__Problem__: This exercise calls for every line of the data below with the string "keys" in it.

__Records shown__:
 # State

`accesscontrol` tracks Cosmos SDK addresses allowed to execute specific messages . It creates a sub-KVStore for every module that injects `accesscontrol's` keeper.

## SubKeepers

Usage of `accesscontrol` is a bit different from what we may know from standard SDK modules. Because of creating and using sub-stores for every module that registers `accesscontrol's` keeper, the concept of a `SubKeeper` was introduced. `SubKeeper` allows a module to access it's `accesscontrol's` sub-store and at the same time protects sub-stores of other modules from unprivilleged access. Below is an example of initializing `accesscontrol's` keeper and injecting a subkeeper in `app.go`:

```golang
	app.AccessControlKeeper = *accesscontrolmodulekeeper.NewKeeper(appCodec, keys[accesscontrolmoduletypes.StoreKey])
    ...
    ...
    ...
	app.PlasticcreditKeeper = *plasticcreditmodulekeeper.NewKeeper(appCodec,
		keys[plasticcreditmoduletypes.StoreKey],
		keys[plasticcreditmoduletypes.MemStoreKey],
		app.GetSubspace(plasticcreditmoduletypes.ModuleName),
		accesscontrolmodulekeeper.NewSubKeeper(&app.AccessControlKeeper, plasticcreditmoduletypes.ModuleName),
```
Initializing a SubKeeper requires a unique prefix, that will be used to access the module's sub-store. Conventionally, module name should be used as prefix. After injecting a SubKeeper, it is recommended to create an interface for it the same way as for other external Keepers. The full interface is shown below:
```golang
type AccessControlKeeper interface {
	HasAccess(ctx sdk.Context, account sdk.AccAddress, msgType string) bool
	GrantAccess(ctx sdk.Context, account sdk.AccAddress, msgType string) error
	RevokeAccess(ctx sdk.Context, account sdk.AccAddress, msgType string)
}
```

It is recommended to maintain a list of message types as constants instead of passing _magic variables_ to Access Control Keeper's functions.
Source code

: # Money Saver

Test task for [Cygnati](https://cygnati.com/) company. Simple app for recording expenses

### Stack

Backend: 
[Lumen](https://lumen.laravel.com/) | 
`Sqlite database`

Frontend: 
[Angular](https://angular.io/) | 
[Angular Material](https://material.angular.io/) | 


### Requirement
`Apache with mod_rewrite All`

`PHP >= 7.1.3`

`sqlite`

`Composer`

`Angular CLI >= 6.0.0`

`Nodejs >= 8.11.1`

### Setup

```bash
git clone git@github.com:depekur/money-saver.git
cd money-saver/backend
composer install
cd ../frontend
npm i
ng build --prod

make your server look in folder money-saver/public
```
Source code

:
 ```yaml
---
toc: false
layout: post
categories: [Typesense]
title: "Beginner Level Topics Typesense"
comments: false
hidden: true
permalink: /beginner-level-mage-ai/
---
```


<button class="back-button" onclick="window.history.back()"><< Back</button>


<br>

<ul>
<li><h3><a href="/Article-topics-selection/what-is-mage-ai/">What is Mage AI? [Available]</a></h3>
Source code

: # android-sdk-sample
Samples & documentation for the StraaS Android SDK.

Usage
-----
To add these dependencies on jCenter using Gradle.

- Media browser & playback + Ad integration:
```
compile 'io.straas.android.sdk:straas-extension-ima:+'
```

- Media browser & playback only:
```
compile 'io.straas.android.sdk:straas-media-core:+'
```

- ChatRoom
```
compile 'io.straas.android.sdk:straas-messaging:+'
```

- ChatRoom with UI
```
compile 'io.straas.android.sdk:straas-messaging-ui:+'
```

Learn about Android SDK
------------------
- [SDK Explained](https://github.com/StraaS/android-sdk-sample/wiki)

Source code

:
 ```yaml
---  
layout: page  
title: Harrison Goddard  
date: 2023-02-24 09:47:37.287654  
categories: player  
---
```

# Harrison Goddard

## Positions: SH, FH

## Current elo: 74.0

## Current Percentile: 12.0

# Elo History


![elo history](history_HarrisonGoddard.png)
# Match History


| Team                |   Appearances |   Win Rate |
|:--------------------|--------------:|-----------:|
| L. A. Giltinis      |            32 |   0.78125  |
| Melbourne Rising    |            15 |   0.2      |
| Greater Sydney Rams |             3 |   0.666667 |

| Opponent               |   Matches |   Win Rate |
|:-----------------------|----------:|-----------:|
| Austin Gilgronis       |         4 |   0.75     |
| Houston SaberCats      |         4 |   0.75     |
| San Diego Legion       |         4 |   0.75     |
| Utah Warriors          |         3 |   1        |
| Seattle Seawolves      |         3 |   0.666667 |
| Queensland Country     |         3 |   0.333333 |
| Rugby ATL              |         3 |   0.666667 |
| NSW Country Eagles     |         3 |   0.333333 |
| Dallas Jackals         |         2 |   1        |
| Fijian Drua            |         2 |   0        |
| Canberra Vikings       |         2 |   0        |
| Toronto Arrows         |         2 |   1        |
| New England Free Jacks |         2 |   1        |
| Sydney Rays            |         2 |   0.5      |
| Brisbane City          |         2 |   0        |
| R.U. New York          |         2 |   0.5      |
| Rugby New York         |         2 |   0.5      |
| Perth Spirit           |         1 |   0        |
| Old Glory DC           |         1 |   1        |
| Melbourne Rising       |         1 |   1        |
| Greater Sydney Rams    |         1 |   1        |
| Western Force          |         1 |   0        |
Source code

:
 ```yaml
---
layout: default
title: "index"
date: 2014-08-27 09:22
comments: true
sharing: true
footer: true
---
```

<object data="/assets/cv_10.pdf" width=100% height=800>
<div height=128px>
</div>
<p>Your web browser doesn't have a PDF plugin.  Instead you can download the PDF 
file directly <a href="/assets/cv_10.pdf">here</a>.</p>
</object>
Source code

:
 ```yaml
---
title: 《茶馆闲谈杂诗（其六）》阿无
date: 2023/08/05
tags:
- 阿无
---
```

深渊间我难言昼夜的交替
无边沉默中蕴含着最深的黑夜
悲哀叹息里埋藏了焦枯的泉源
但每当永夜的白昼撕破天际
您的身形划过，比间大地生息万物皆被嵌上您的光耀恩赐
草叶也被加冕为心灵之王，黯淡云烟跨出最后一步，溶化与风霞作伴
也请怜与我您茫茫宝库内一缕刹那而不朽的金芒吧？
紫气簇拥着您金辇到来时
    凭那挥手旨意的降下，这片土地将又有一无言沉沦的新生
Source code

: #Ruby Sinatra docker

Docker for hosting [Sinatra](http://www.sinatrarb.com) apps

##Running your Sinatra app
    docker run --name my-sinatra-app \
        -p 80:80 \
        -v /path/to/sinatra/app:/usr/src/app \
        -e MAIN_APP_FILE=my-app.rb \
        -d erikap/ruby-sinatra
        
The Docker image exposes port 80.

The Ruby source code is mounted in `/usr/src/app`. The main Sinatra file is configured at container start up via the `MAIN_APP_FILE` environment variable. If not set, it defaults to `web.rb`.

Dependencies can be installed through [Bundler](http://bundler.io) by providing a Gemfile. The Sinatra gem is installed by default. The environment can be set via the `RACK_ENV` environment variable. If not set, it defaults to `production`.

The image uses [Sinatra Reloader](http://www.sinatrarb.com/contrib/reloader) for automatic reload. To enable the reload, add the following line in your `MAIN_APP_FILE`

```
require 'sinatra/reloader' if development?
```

__Exercise answer__:
	app.AccessControlKeeper = *accesscontrolmodulekeeper.NewKeeper(appCodec, keys[accesscontrolmoduletypes.StoreKey])
		keys[plasticcreditmoduletypes.StoreKey],
		keys[plasticcreditmoduletypes.MemStoreKey],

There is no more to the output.